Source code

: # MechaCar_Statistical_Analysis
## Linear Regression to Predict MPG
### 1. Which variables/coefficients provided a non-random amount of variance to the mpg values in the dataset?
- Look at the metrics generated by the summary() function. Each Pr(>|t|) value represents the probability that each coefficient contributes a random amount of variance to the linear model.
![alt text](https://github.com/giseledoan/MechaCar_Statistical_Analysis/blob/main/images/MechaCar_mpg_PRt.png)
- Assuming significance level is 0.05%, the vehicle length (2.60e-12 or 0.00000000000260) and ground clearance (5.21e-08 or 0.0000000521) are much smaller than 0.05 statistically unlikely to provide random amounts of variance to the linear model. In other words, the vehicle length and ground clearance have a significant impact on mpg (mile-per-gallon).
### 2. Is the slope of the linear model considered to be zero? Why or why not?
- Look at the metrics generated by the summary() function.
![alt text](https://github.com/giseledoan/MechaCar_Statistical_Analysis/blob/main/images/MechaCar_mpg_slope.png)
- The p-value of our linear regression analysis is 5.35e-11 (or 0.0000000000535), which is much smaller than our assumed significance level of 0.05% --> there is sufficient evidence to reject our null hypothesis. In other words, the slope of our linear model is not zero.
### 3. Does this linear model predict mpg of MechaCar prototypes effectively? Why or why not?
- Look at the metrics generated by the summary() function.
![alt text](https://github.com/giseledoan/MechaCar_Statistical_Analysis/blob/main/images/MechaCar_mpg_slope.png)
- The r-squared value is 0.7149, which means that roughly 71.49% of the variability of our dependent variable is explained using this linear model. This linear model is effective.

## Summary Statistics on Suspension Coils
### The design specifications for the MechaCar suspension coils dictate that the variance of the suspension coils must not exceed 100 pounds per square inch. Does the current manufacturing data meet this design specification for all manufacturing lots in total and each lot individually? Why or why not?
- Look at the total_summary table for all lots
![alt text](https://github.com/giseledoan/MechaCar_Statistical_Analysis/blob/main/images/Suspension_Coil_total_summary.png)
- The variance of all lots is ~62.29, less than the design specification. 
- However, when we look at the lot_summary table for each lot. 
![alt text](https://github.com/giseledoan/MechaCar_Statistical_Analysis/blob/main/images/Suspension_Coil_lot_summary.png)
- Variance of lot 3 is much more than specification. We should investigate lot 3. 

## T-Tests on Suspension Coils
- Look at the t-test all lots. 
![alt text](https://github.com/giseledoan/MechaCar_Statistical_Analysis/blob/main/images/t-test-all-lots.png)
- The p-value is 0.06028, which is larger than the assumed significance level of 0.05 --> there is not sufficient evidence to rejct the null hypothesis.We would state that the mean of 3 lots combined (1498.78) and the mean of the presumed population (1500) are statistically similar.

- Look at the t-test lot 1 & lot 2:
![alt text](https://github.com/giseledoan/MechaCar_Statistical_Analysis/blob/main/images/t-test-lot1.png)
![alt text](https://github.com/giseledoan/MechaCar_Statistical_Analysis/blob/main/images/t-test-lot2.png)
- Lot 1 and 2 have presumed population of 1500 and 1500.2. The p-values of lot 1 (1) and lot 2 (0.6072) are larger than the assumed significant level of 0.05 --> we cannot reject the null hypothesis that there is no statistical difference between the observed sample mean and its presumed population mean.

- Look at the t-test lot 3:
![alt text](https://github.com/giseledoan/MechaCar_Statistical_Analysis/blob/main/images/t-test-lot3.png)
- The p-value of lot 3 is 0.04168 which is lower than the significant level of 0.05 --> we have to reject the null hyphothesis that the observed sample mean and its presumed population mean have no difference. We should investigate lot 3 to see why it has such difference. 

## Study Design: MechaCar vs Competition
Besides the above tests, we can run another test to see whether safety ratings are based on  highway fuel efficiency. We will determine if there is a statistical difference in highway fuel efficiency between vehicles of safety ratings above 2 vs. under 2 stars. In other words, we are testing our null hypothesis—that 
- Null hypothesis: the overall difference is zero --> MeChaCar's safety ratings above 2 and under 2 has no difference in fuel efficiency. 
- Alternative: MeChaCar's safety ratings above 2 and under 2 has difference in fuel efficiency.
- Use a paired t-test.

# # # #

§ WORK TO COMPLETE
Once you have read the material, set it down again word for word.

§ YOUR RESPONSE
Source code

: # MechaCar_Statistical_Analysis
## Linear Regression to Predict MPG
### 1. Which variables/coefficients provided a non-random amount of variance to the mpg values in the dataset?
- Look at the metrics generated by the summary() function. Each Pr(>|t|) value represents the probability that each coefficient contributes a random amount of variance to the linear model.
![alt text](https://github.com/giseledoan/MechaCar_Statistical_Analysis/blob/main/images/MechaCar_mpg_PRt.png)
- Assuming significance level is 0.05%, the vehicle length (2.60e-12 or 0.00000000000260) and ground clearance (5.21e-08 or 0.0000000521) are much smaller than 0.05 statistically unlikely to provide random amounts of variance to the linear model. In other words, the vehicle length and ground clearance have a significant impact on mpg (mile-per-gallon).
### 2. Is the slope of the linear model considered to be zero? Why or why not?
- Look at the metrics generated by the summary() function.
![alt text](https://github.com/giseledoan/MechaCar_Statistical_Analysis/blob/main/images/MechaCar_mpg_slope.png)
- The p-value of our linear regression analysis is 5.35e-11 (or 0.0000000000535), which is much smaller than our assumed significance level of 0.05% --> there is sufficient evidence to reject our null hypothesis. In other words, the slope of our linear model is not zero.
### 3. Does this linear model predict mpg of MechaCar prototypes effectively? Why or why not?
- Look at the metrics generated by the summary() function.
![alt text](https://github.com/giseledoan/MechaCar_Statistical_Analysis/blob/main/images/MechaCar_mpg_slope.png)
- The r-squared value is 0.7149, which means that roughly 71.49% of the variability of our dependent variable is explained using this linear model. This linear model is effective.

## Summary Statistics on Suspension Coils
### The design specifications for the MechaCar suspension coils dictate that the variance of the suspension coils must not exceed 100 pounds per square inch. Does the current manufacturing data meet this design specification for all manufacturing lots in total and each lot individually? Why or why not?
- Look at the total_summary table for all lots
![alt text](https://github.com/giseledoan/MechaCar_Statistical_Analysis/blob/main/images/Suspension_Coil_total_summary.png)
- The variance of all lots is ~62.29, less than the design specification. 
- However, when we look at the lot_summary table for each lot. 
![alt text](https://github.com/giseledoan/MechaCar_Statistical_Analysis/blob/main/images/Suspension_Coil_lot_summary.png)
- Variance of lot 3 is much more than specification. We should investigate lot 3. 

## T-Tests on Suspension Coils
- Look at the t-test all lots. 
![alt text](https://github.com/giseledoan/MechaCar_Statistical_Analysis/blob/main/images/t-test-all-lots.png)
- The p-value is 0.06028, which is larger than the assumed significance level of 0.05 --> there is not sufficient evidence to rejct the null hypothesis.We would state that the mean of 3 lots combined (1498.78) and the mean of the presumed population (1500) are statistically similar.

- Look at the t-test lot 1 & lot 2:
![alt text](https://github.com/giseledoan/MechaCar_Statistical_Analysis/blob/main/images/t-test-lot1.png)
![alt text](https://github.com/giseledoan/MechaCar_Statistical_Analysis/blob/main/images/t-test-lot2.png)
- Lot 1 and 2 have presumed population of 1500 and 1500.2. The p-values of lot 1 (1) and lot 2 (0.6072) are larger than the assumed significant level of 0.05 --> we cannot reject the null hypothesis that there is no statistical difference between the observed sample mean and its presumed population mean.

- Look at the t-test lot 3:
![alt text](https://github.com/giseledoan/MechaCar_Statistical_Analysis/blob/main/images/t-test-lot3.png)
- The p-value of lot 3 is 0.04168 which is lower than the significant level of 0.05 --> we have to reject the null hyphothesis that the observed sample mean and its presumed population mean have no difference. We should investigate lot 3 to see why it has such difference. 

## Study Design: MechaCar vs Competition
Besides the above tests, we can run another test to see whether safety ratings are based on  highway fuel efficiency. We will determine if there is a statistical difference in highway fuel efficiency between vehicles of safety ratings above 2 vs. under 2 stars. In other words, we are testing our null hypothesis—that 
- Null hypothesis: the overall difference is zero --> MeChaCar's safety ratings above 2 and under 2 has no difference in fuel efficiency. 
- Alternative: MeChaCar's safety ratings above 2 and under 2 has difference in fuel efficiency.
- Use a paired t-test.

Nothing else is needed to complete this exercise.